It was a bit difficult for me to read this book. Having it narrated from Yunjae’s point of view meant that it was lacking in the emotional aspect of it, even if was understandable given what the story of the main character was about. Since this is a book translated into English from Korean, I would have to wonder if there are things about the book that were lost in translation. Sometimes the context of a scene was lacking because of that. I know from experience that there are words in my language that do not have direct English translations either, especially if you are lacking in knowledge of the cultural significance of certain words/phrases. 

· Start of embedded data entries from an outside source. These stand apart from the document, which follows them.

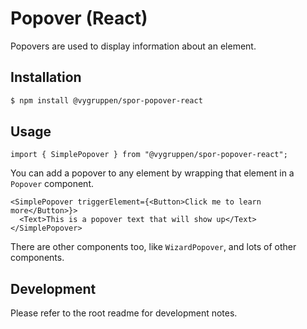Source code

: # Popover (React)

Popovers are used to display information about an element.

## Installation

```bash
$ npm install @vygruppen/spor-popover-react
```

## Usage

```tsx
import { SimplePopover } from "@vygruppen/spor-popover-react";
```

You can add a popover to any element by wrapping that element in a `Popover` component.

```tsx
<SimplePopover triggerElement={<Button>Click me to learn more</Button>}>
  <Text>This is a popover text that will show up</Text>
</SimplePopover>
```

There are other components too, like `WizardPopover`, and lots of other components.

## Development

Please refer to the root readme for development notes.
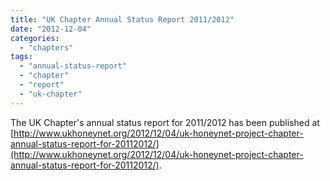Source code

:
```yaml
---
title: "UK Chapter Annual Status Report 2011/2012"
date: "2012-12-04"
categories: 
  - "chapters"
tags: 
  - "annual-status-report"
  - "chapter"
  - "report"
  - "uk-chapter"
---
```


The UK Chapter's annual status report for 2011/2012 has been published at [http://www.ukhoneynet.org/2012/12/04/uk-honeynet-project-chapter-annual-status-report-for-20112012/](http://www.ukhoneynet.org/2012/12/04/uk-honeynet-project-chapter-annual-status-report-for-20112012/).
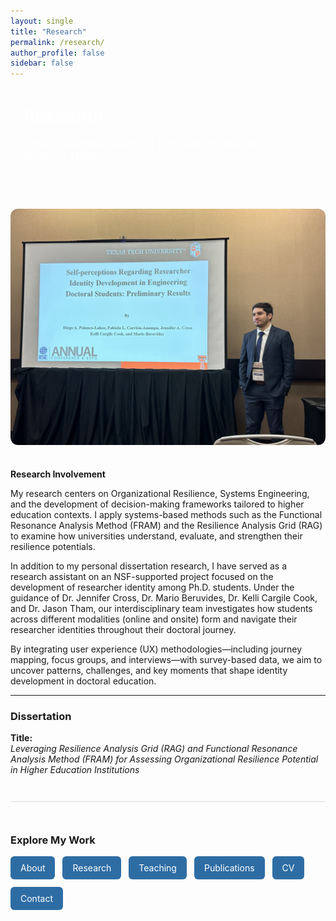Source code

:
 ```yaml
---
layout: single
title: "Research"
permalink: /research/
author_profile: false
sidebar: false
---
```


<div style="background: var(--mm-dark); color: white; padding: 2em 1.5em; border-radius: 12px; margin-bottom: 2em;">
  <h1 style="margin-top: 0;">Research</h1>
  <p style="font-size: 1.2em;">Organizational Resilience | Engineering Education | Systems Thinking</p>
</div>

<img src="/images/research-presentation.jpg" alt="Diego presenting research" style="max-width: 100%; border-radius: 12px; margin-bottom: 1.5em;" />
<p><b>Research Involvement</b></p>
<p>My research centers on Organizational Resilience, Systems Engineering, and the development of decision-making frameworks tailored to higher education contexts. I apply systems-based methods such as the Functional Resonance Analysis Method (FRAM) and the Resilience Analysis Grid (RAG) to examine how universities understand, evaluate, and strengthen their resilience potentials.</p>

<p>In addition to my personal dissertation research, I have served as a research assistant on an NSF-supported project focused on the development of researcher identity among Ph.D. students. Under the guidance of Dr. Jennifer Cross, Dr. Mario Beruvides, Dr. Kelli Cargile Cook, and Dr. Jason Tham, our interdisciplinary team investigates how students across different modalities (online and onsite) form and navigate their researcher identities throughout their doctoral journey.</p>

<p>By integrating user experience (UX) methodologies—including journey mapping, focus groups, and interviews—with survey-based data, we aim to uncover patterns, challenges, and key moments that shape identity development in doctoral education.</p>

---

### Dissertation

**Title:**  
*Leveraging Resilience Analysis Grid (RAG) and Functional Resonance Analysis Method (FRAM) for Assessing Organizational Resilience Potential in Higher Education Institutions*
<div style="margin-top: 3em; padding-top: 2em; border-top: 1px solid #ddd;">
  <h3>Explore My Work</h3>
  <div style="display: flex; flex-wrap: wrap; gap: 12px; margin-top: 1em;">
    <a href="/about/" style="background-color: #2e6da4; color: white; padding: 10px 16px; border-radius: 6px; text-decoration: none;">About</a>
    <a href="/research/" style="background-color: #2e6da4; color: white; padding: 10px 16px; border-radius: 6px; text-decoration: none;">Research</a>
    <a href="/teaching/" style="background-color: #2e6da4; color: white; padding: 10px 16px; border-radius: 6px; text-decoration: none;">Teaching</a>
    <a href="/publications/" style="background-color: #2e6da4; color: white; padding: 10px 16px; border-radius: 6px; text-decoration: none;">Publications</a>
    <a href="/cv/" style="background-color: #2e6da4; color: white; padding: 10px 16px; border-radius: 6px; text-decoration: none;">CV</a>
    <a href="/contact/" style="background-color: #2e6da4; color: white; padding: 10px 16px; border-radius: 6px; text-decoration: none;">Contact</a>
  </div>
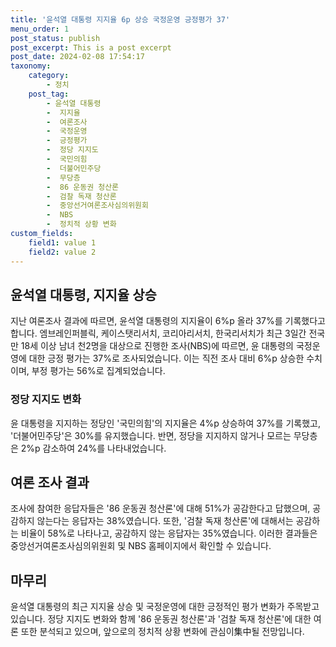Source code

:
```yaml
---
title: '윤석열 대통령 지지율 6p 상승 국정운영 긍정평가 37'
menu_order: 1
post_status: publish
post_excerpt: This is a post excerpt
post_date: 2024-02-08 17:54:17
taxonomy:
    category:
        - 정치
    post_tag:
        - 윤석열 대통령
        -  지지율
        -  여론조사
        -  국정운영
        -  긍정평가
        -  정당 지지도
        -  국민의힘
        -  더불어민주당
        -  무당층
        -  86 운동권 청산론
        -  검찰 독재 청산론
        -  중앙선거여론조사심의위원회
        -  NBS
        -  정치적 상황 변화
custom_fields:
    field1: value 1
    field2: value 2
---
```


## 윤석열 대통령, 지지율 상승
지난 여론조사 결과에 따르면, 윤석열 대통령의 지지율이 6%p 올라 37%를 기록했다고 합니다. 엠브레인퍼블릭, 케이스탯리서치, 코리아리서치, 한국리서치가 최근 3일간 전국 만 18세 이상 남녀 천2명을 대상으로 진행한 조사(NBS)에 따르면, 윤 대통령의 국정운영에 대한 긍정 평가는 37%로 조사되었습니다. 이는 직전 조사 대비 6%p 상승한 수치이며, 부정 평가는 56%로 집계되었습니다.
### 정당 지지도 변화
윤 대통령을 지지하는 정당인 '국민의힘'의 지지율은 4%p 상승하여 37%를 기록했고, '더불어민주당'은 30%를 유지했습니다. 반면, 정당을 지지하지 않거나 모르는 무당층은 2%p 감소하여 24%를 나타내었습니다.
## 여론 조사 결과
조사에 참여한 응답자들은 '86 운동권 청산론'에 대해 51%가 공감한다고 답했으며, 공감하지 않는다는 응답자는 38%였습니다. 또한, '검찰 독재 청산론'에 대해서는 공감하는 비율이 58%로 나타나고, 공감하지 않는 응답자는 35%였습니다. 이러한 결과들은 중앙선거여론조사심의위원회 및 NBS 홈페이지에서 확인할 수 있습니다.
## 마무리
윤석열 대통령의 최근 지지율 상승 및 국정운영에 대한 긍정적인 평가 변화가 주목받고 있습니다. 정당 지지도 변화와 함께 '86 운동권 청산론'과 '검찰 독재 청산론'에 대한 여론 또한 분석되고 있으며, 앞으로의 정치적 상황 변화에 관심이集中될 전망입니다.
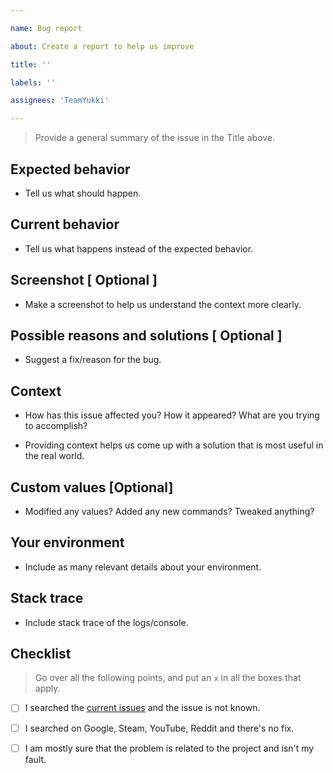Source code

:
 ```yaml
---

name: Bug report

about: Create a report to help us improve

title: ''

labels: ''

assignees: 'TeamYukki'

---
```


> Provide a general summary of the issue in the Title above.

## Expected behavior

* Tell us what should happen.

## Current behavior

* Tell us what happens instead of the expected behavior.

## Screenshot [ Optional ]

* Make a screenshot to help us understand the context more clearly.

## Possible reasons and solutions [ Optional ] 

* Suggest a fix/reason for the bug.

## Context

* How has this issue affected you? How it appeared? What are you trying to accomplish?

* Providing context helps us come up with a solution that is most useful in the real world.

## Custom values [Optional]

*  Modified any values? Added any new commands? Tweaked anything?

## Your environment

* Include as many relevant details about your environment.

## Stack trace

*  Include stack trace of the logs/console.

## Checklist

>  Go over all the following points, and put an `x` in all the boxes that apply.

- [ ] I searched the [current issues](https://github.com/TeamYukki/YukkiMusicBot/issues) and the issue is not known.

- [ ] I searched on Google, Steam, YouTube, Reddit and there's no fix.

- [ ] I am mostly sure that the problem is related to the project and isn't my fault.

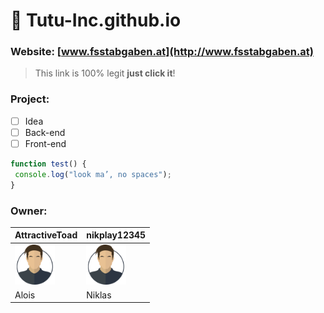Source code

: # :steam_locomotive: **Tutu-Inc.github.io**

### Website: [www.fsstabgaben.at](http://www.fsstabgaben.at)
> This link is 100% legit
> **just click it**!

### Project:
- [ ] Idea
- [ ] Back-end
- [ ] Front-end

```javascript
function test() {
 console.log("look ma’, no spaces");
}
```

### Owner:
AttractiveToad | nikplay12345
------------ | -------------
![Avatar](/img/avatar64x.png) | ![Avatar](/img/avatar64x.png)
Alois | Niklas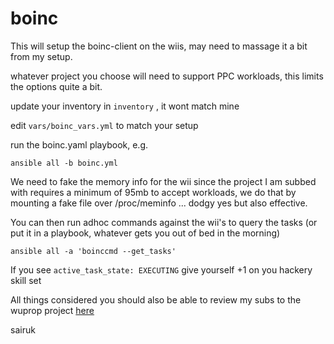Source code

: # boinc

This will setup the boinc-client on the wiis, may need to massage it a bit from
my setup.

whatever project you choose will need to support PPC workloads, this limits the 
options quite a bit.

update your inventory in ``` inventory ``` , it wont match mine

edit ```vars/boinc_vars.yml``` to match your setup

run the boinc.yaml playbook, e.g.

``` ansible all -b boinc.yml ```

We need to fake the memory info for the wii since the project I am subbed with 
requires a minimum of 95mb to accept workloads, we do that by mounting a fake
file over /proc/meminfo ... dodgy yes but also effective.


You can then run adhoc commands against the wii's to query the tasks (or put it 
in a playbook, whatever gets you out of bed in the morning)

``` ansible all -a 'boinccmd --get_tasks' ```

If you see ``` active_task_state: EXECUTING ``` give yourself +1 on you hackery
skill set


All things considered you should also be able to review my subs to the wuprop 
project [here](https://wuprop.boinc-af.org/hosts_user.php?userid=134073)

sairuk
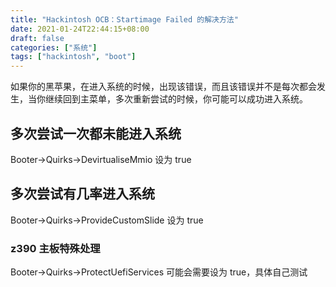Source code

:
 ```yaml
---
title: "Hackintosh OCB：Startimage Failed 的解决方法"
date: 2021-01-24T22:44:15+08:00
draft: false
categories: ["系统"]
tags: ["hackintosh", "boot"]
---
```


如果你的黑苹果，在进入系统的时候，出现该错误，而且该错误并不是每次都会发生，当你继续回到主菜单，多次重新尝试的时候，你可能可以成功进入系统。

## 多次尝试一次都未能进入系统

Booter->Quirks->DevirtualiseMmio 设为 true

## 多次尝试有几率进入系统

Booter->Quirks->ProvideCustomSlide 设为 true

### z390 主板特殊处理

Booter->Quirks->ProtectUefiServices 可能会需要设为 true，具体自己测试
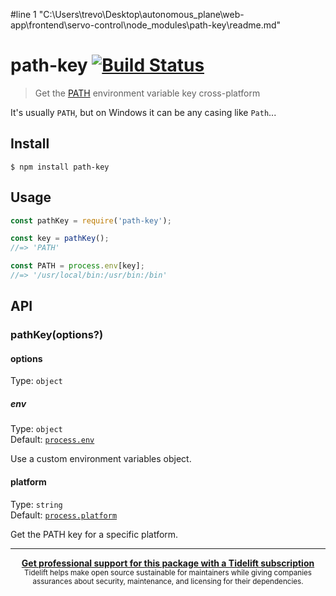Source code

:#line 1 "C:\\Users\\trevo\\Desktop\\autonomous_plane\\web-app\\frontend\\servo-control\\node_modules\\path-key\\readme.md"
# path-key [![Build Status](https://travis-ci.org/sindresorhus/path-key.svg?branch=master)](https://travis-ci.org/sindresorhus/path-key)

> Get the [PATH](https://en.wikipedia.org/wiki/PATH_(variable)) environment variable key cross-platform

It's usually `PATH`, but on Windows it can be any casing like `Path`...


## Install

```
$ npm install path-key
```


## Usage

```js
const pathKey = require('path-key');

const key = pathKey();
//=> 'PATH'

const PATH = process.env[key];
//=> '/usr/local/bin:/usr/bin:/bin'
```


## API

### pathKey(options?)

#### options

Type: `object`

##### env

Type: `object`<br>
Default: [`process.env`](https://nodejs.org/api/process.html#process_process_env)

Use a custom environment variables object.

#### platform

Type: `string`<br>
Default: [`process.platform`](https://nodejs.org/api/process.html#process_process_platform)

Get the PATH key for a specific platform.


---

<div align="center">
	<b>
		<a href="https://tidelift.com/subscription/pkg/npm-path-key?utm_source=npm-path-key&utm_medium=referral&utm_campaign=readme">Get professional support for this package with a Tidelift subscription</a>
	</b>
	<br>
	<sub>
		Tidelift helps make open source sustainable for maintainers while giving companies<br>assurances about security, maintenance, and licensing for their dependencies.
	</sub>
</div>
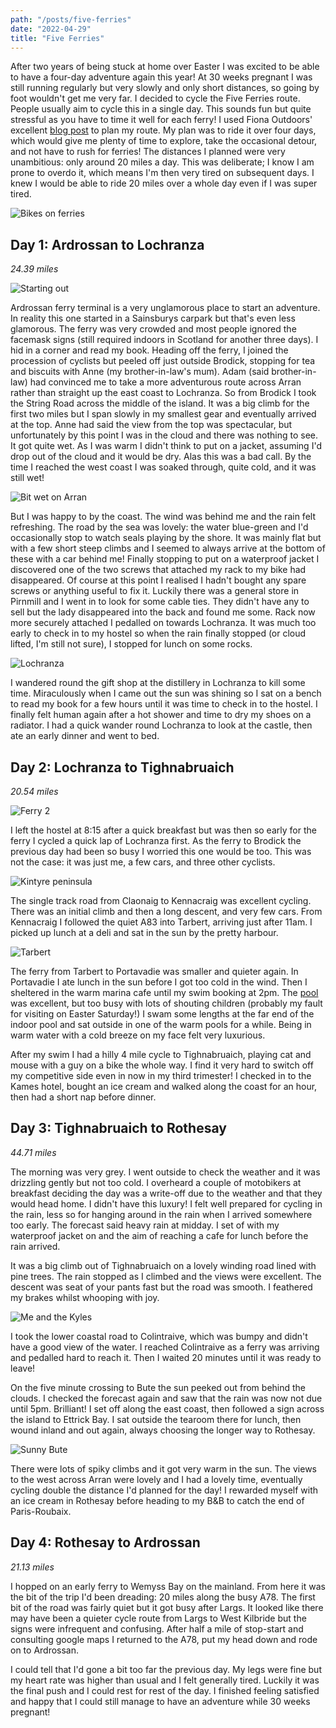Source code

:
 ```yaml
---
path: "/posts/five-ferries"
date: "2022-04-29"
title: "Five Ferries"
---
```


After two years of being stuck at home over Easter I was excited to be able to have a four-day adventure again this year!
At 30 weeks pregnant I was still running regularly but very slowly and only short distances, so going by foot wouldn't get me very far.
I decided to cycle the Five Ferries route.
People usually aim to cycle this in a single day.
This sounds fun but quite stressful as you have to time it well for each ferry!
I used Fiona Outdoors' excellent [blog post](https://www.fionaoutdoors.co.uk/2016/10/great-bike-rides-the-five-ferries-route.html) to plan my route.
My plan was to ride it over four days, which would give me plenty of time to explore, take the occasional detour, and not have to rush for ferries!
The distances I planned were very unambitious: only around 20 miles a day.
This was deliberate; I know I am prone to overdo it, which means I'm then very tired on subsequent days.
I knew I would be able to ride 20 miles over a whole day even if I was super tired.

![Bikes on ferries](../images/five-ferries/ready-for-ferry-2.jpeg)
<!-- end -->

## Day 1: Ardrossan to Lochranza
_24.39 miles_

![Starting out](../images/five-ferries/ardrossan-ferry-terminal.jpeg)

Ardrossan ferry terminal is a very unglamorous place to start an adventure.
In reality this one started in a Sainsburys carpark but that's even less glamorous.
The ferry was very crowded and most people ignored the facemask signs (still required indoors in Scotland for another three days).
I hid in a corner and read my book.
Heading off the ferry, I joined the procession of cyclists but peeled off just outside Brodick, stopping for tea and biscuits with Anne (my brother-in-law's mum).
Adam (said brother-in-law) had convinced me to take a more adventurous route across Arran rather than straight up the east coast to Lochranza.
So from Brodick I took the String Road across the middle of the island.
It was a big climb for the first two miles but I span slowly in my smallest gear and eventually arrived at the top.
Anne had said the view from the top was spectacular, but unfortunately by this point I was in the cloud and there was nothing to see.
It got quite wet.
As I was warm I didn't think to put on a jacket, assuming I'd drop out of the cloud and it would be dry.
Alas this was a bad call.
By the time I reached the west coast I was soaked through, quite cold, and it was still wet!

![Bit wet on Arran](../images/five-ferries/bit-wet.jpeg)

But I was happy to by the coast.
The wind was behind me and the rain felt refreshing.
The road by the sea was lovely: the water blue-green and I'd occasionally stop to watch seals playing by the shore.
It was mainly flat but with a few short steep climbs and I seemed to always arrive at the bottom of these with a car behind me!
Finally stopping to put on a waterproof jacket I discovered one of the two screws that attached my rack to my bike had disappeared.
Of course at this point I realised I hadn't bought any spare screws or anything useful to fix it.
Luckily there was a general store in Pirnmill and I went in to look for some cable ties.
They didn't have any to sell but the lady disappeared into the back and found me some.
Rack now more securely attached I pedalled on towards Lochranza.
It was much too early to check in to my hostel so when the rain finally stopped (or cloud lifted, I'm still not sure), I stopped for lunch on some rocks.

![Lochranza](../images/five-ferries/lochranza.jpeg)

I wandered round the gift shop at the distillery in Lochranza to kill some time.
Miraculously when I came out the sun was shining so I sat on a bench to read my book for a few hours until it was time to check in to the hostel.
I finally felt human again after a hot shower and time to dry my shoes on a radiator.
I had a quick wander round Lochranza to look at the castle, then ate an early dinner and went to bed.

## Day 2: Lochranza to Tighnabruaich
_20.54 miles_

![Ferry 2](../images/five-ferries/ferry-2.jpeg)

I left the hostel at 8:15 after a quick breakfast but was then so early for the ferry I cycled a quick lap of Lochranza first.
As the ferry to Brodick the previous day had been so busy I worried this one would be too.
This was not the case: it was just me, a few cars, and three other cyclists.

![Kintyre peninsula](../images/five-ferries/kintyre-peninsula.jpeg)

The single track road from Claonaig to Kennacraig was excellent cycling.
There was an initial climb and then a long descent, and very few cars.
From Kennacraig I followed the quiet A83 into Tarbert, arriving just after 11am.
I picked up lunch at a deli and sat in the sun by the pretty harbour.

![Tarbert](../images/five-ferries/tarbert.jpeg)

The ferry from Tarbert to Portavadie was smaller and quieter again.
In Portavadie I ate lunch in the sun before I got too cold in the wind.
Then I sheltered in the warm marina cafe until my swim booking at 2pm.
The [pool](https://www.portavadie.com/spa-and-leisure/) was excellent, but too busy with lots of shouting children (probably my fault for visiting on Easter Saturday!)
I swam some lengths at the far end of the indoor pool and sat outside in one of the warm pools for a while.
Being in warm water with a cold breeze on my face felt very luxurious.

After my swim I had a hilly 4 mile cycle to Tighnabruaich, playing cat and mouse with a guy on a bike the whole way.
I find it very hard to switch off my competitive side even in now in my third trimester!
I checked in to the Kames hotel, bought an ice cream and walked along the coast for an hour, then had a short nap before dinner.

## Day 3: Tighnabruaich to Rothesay
_44.71 miles_

The morning was very grey.
I went outside to check the weather and it was drizzling gently but not too cold.
I overheard a couple of motobikers at breakfast deciding the day was a write-off due to the weather and that they would head home.
I didn't have this luxury!
I felt well prepared for cycling in the rain, less so for hanging around in the rain when I arrived somewhere too early.
The forecast said heavy rain at midday.
I set of with my waterproof jacket on and the aim of reaching a cafe for lunch before the rain arrived.

It was a big climb out of Tighnabruaich on a lovely winding road lined with pine trees.
The rain stopped as I climbed and the views were excellent.
The descent was seat of your pants fast but the road was smooth.
I feathered my brakes whilst whooping with joy.

![Me and the Kyles](../images/five-ferries/me-and-more-kyles.jpeg)

I took the lower coastal road to Colintraive, which was bumpy and didn't have a good view of the water.
I reached Colintraive as a ferry was arriving and pedalled hard to reach it.
Then I waited 20 minutes until it was ready to leave!

On the five minute crossing to Bute the sun peeked out from behind the clouds.
I checked the forecast again and saw that the rain was now not due until 5pm. Brilliant!
I set off along the east coast, then followed a sign across the island to Ettrick Bay.
I sat outside the tearoom there for lunch, then wound inland and out again, always choosing the longer way to Rothesay.

![Sunny Bute](../images/five-ferries/sunny-bute.jpeg)

There were lots of spiky climbs and it got very warm in the sun.
The views to the west across Arran were lovely and I had a lovely time, eventually cycling double the distance I'd planned for the day!
I rewarded myself with an ice cream in Rothesay before heading to my B&B to catch the end of Paris-Roubaix.

## Day 4: Rothesay to Ardrossan
_21.13 miles_

I hopped on an early ferry to Wemyss Bay on the mainland.
From here it was the bit of the trip I'd been dreading: 20 miles along the busy A78.
The first bit of the road was fairly quiet but it got busy after Largs.
It looked like there may have been a quieter cycle route from Largs to West Kilbride but the signs were infrequent and confusing.
After half a mile of stop-start and consulting google maps I returned to the A78, put my head down and rode on to Ardrossan.

I could tell that I'd gone a bit too far the previous day.
My legs were fine but my heart rate was higher than usual and I felt generally tired.
Luckily it was the final push and I could rest for rest of the day.
I finished feeling satisfied and happy that I could still manage to have an adventure while 30 weeks pregnant!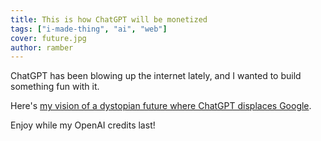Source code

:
 ```yaml
---
title: This is how ChatGPT will be monetized
tags: ["i-made-thing", "ai", "web"]
cover: future.jpg
author: ramber
---
```


<re-img
    src="future.jpg"
    title="Illustration of dystopian future"
    >
</re-img>

ChatGPT has been blowing up the internet lately, and I wanted to build something fun with it.

Here's <a href="https://future.ramber.top/" target="_blank">my vision of a dystopian future where ChatGPT displaces Google</a>.

Enjoy while my OpenAI credits last!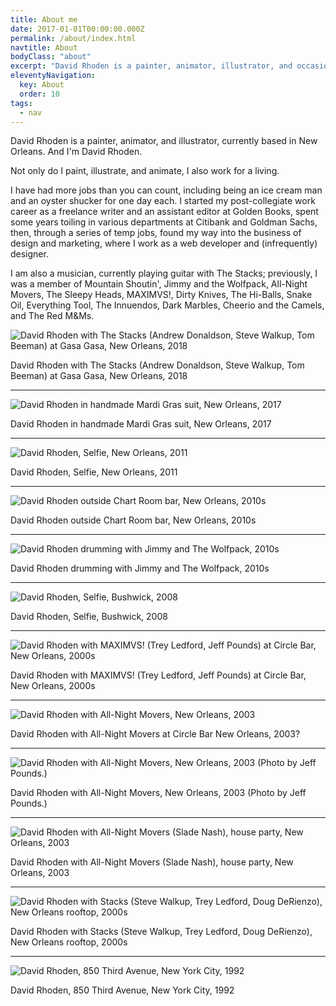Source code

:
 ```yaml
---
title: About me
date: 2017-01-01T00:00:00.000Z
permalink: /about/index.html
navtitle: About
bodyClass: "about"
excerpt: "David Rhoden is a painter, animator, illustrator, and occasional musician, currently based in New Orleans."
eleventyNavigation:
  key: About
  order: 10
tags:
  - nav
---
```


David Rhoden is a painter, animator, and illustrator, currently based in New Orleans. And I'm David Rhoden.

Not only do I paint, illustrate, and animate, I also work for a living.

I have had more jobs than you can count, including being an ice cream man and an oyster shucker for one day each. I started my post-collegiate work career as a freelance writer and an assistant editor at Golden Books, spent some years toiling in various departments at Citibank and Goldman Sachs, then, through a series of temp jobs, found my way into the business of design and marketing, where I work as a web developer and (infrequently) designer.

I am also a musician, currently playing guitar with The Stacks; previously, I was a member of Mountain Shoutin', Jimmy and the Wolfpack, All-Night Movers, The Sleepy Heads, MAXIMVS!, Dirty Knives, The Hi-Balls, Snake Oil, Everything Tool, The Innuendos, Dark Marbles, Cheerio and the Camels, and The Red M&Ms.

![David Rhoden with The Stacks (Andrew Donaldson, Steve Walkup, Tom Beeman) at Gasa Gasa, New Orleans, 2018](/static/img/rock/stacksatgasagasa.jpg)

David Rhoden with The Stacks (Andrew Donaldson, Steve Walkup, Tom Beeman) at Gasa Gasa, New Orleans, 2018

---

![David Rhoden in handmade Mardi Gras suit, New Orleans, 2017](/static/img/about/mgsuit01.jpg)

David Rhoden in handmade Mardi Gras suit, New Orleans, 2017

---

![David Rhoden, Selfie, New Orleans, 2011](/static/img/about/selfportraitofdrr.jpg)

David Rhoden, Selfie, New Orleans, 2011

---

![David Rhoden outside Chart Room bar, New Orleans, 2010s](/static/img/about/davechartroomcrop.jpg)

David Rhoden outside Chart Room bar, New Orleans, 2010s

---

![David Rhoden drumming with Jimmy and The Wolfpack, 2010s](/static/img/rock/jawpdaviddrumminglakeside.jpg)

David Rhoden drumming with Jimmy and The Wolfpack, 2010s

---

![David Rhoden, Selfie, Bushwick, 2008](/static/img/about/dave2011.jpg)

David Rhoden, Selfie, Bushwick, 2008

---

![David Rhoden with MAXIMVS! (Trey Ledford, Jeff Pounds) at Circle Bar, New Orleans, 2000s](/static/img/rock/maximvs01.jpg)

David Rhoden with MAXIMVS! (Trey Ledford, Jeff Pounds) at Circle Bar, New Orleans, 2000s

---

![David Rhoden with All-Night Movers, New Orleans, 2003](/static/img/rock/davetalktoit.jpg)

David Rhoden with All-Night Movers at Circle Bar New Orleans, 2003?

---

![David Rhoden with All-Night Movers, New Orleans, 2003 (Photo by Jeff Pounds.)](/static/img/rock/ferrarabg.jpg)

David Rhoden with All-Night Movers, New Orleans, 2003 (Photo by Jeff Pounds.)

---

![David Rhoden with All-Night Movers (Slade Nash), house party, New Orleans, 2003](/static/img/rock/cover020803.jpg)

David Rhoden with All-Night Movers (Slade Nash), house party, New Orleans, 2003

---

![David Rhoden with Stacks (Steve Walkup, Trey Ledford, Doug DeRienzo), New Orleans rooftop, 2000s](/static/img/rock/stackstumbler.jpg)

David Rhoden with Stacks (Steve Walkup, Trey Ledford, Doug DeRienzo), New Orleans rooftop, 2000s

---

![David Rhoden, 850 Third Avenue, New York City, 1992](/static/img/about/drrinfrontof850.jpg)

David Rhoden, 850 Third Avenue, New York City, 1992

Being a book in Korean and written with a Korean audience in mind, there were no explanations about certain aspects of the characters’ life concerning their being Korean. I know there are books where if the writer or the characters were not western there tends to be this long glossary of terms that the reader could refer to, and sometimes the authors provide long explanations of certain things within the story. I do not feel the need for writers to do this. I am the type of reader who prefers learning about these things on my own. If I do not understand a term or why a certain character’s beliefs are a certain way because of their culture, I would look it up myself. I do not want everything explained to me. It is part of the adventure of reading to learn about these things myself. I liked that this book was the type that did not have to explain itself or the culture of the characters in it. 

I did not hate this book, but I am not sure that I liked it either. There were moving and thought-provoking moments, but I am not sure how memorable they would be for me overall. The first part of the book was OK because I breezed through it in one sitting, but finishing the book was a tiring process for me. I had to force myself to finish it. It was not that bad, but I will not be raving about it either.